Uma visita dos rondonistas ao campus avançado da UEA na cidade produziu uma pequena assembléia estudantil relâmpago, onde se deu uma calorosa discussão em torno da necessidade da próxima edição do Projeto Rondon envolver, nas equipes, estudantes universitários locais, para aprimorar a integração e potencializar o trabalho de diagnóstico.
Mas, para mim, a imagem que marcou a nossa visita em Coari foi a de uma ruela sem saída, em que o lixo e o esgoto a céu aberto conviviam em harmonia com as crianças peladas brincando na rua, e os adultos desempregados sentados na porta das casas de madeira.
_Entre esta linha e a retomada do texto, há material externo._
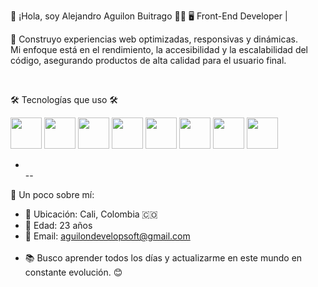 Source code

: 👋 ¡Hola, soy Alejandro Aguilon Buitrago 👷‍♂️
🖥️ Front-End Developer |

🚀 Construyo experiencias web optimizadas, responsivas y dinámicas.  
Mi enfoque está en el rendimiento, la accesibilidad y la escalabilidad del código, asegurando productos de alta calidad para el usuario final.

<br>

🛠️ Tecnologías que uso 🛠️ <br>
<p align="left">
  <!-- HTML -->
  <img src="https://cdn-icons-png.flaticon.com/128/5968/5968267.png" width="50px">
  <!-- CSS -->
  <img src="https://cdn-icons-png.flaticon.com/128/5968/5968242.png" width="50px">
  <!-- JavaScript -->
  <img src="https://cdn-icons-png.flaticon.com/128/5968/5968292.png" width="50px">
  <!-- Tailwind CSS -->
  <img src="https://upload.wikimedia.org/wikipedia/commons/thumb/d/d5/Tailwind_CSS_Logo.svg/2560px-Tailwind_CSS_Logo.svg.png" width="50px">
  <!-- Figma -->
  <img src="https://cdn-icons-png.flaticon.com/128/5968/5968705.png" width="50px">
  <!-- SQL -->
  <img src="https://cdn-icons-png.flaticon.com/128/4248/4248443.png" width="50px">
  <!-- Bootstrap -->
  <img src="https://cdn.jsdelivr.net/gh/devicons/devicon/icons/bootstrap/bootstrap-original.svg" width="50px">
  <!-- Laravel -->
  <img src="https://cdn.jsdelivr.net/gh/devicons/devicon/icons/laravel/laravel-plain.svg" width="50px">
</p>


-   <br>--

🔎 Un poco sobre mí:
- 📍 Ubicación: Cali, Colombia 🇨🇴     <br>
- 🎂 Edad: 23 años     <br>
- 📧 Email: [aguilondevelopsoft@gmail.com](mailto:aguilondevelopsoft@gmail.com)   <br><br>
- 📚 Busco aprender todos los días y actualizarme en este mundo en constante evolución. 😊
Próximo ao meio-fio da calçada, dois tijolos serviam de suporte para uma grelha, onde dois peixes assavam: era o jantar de toda uma família de 6 pessoas. Dona Maria, a mãe de um deles, segurava o neto no colo e nos contou sobre as dificuldades para conseguir emprego e o aumento da violência, do uso de drogas e da prostituição. Desanimada, com o olhar cansado, falou: "a gente tem que ir vivendo do jeito que dá."
Diferentemente dos ribeirinhos, ali na cidade, o peixe, as frutas e a farinha não garantem a sobrevivência de D. Maria e sua família.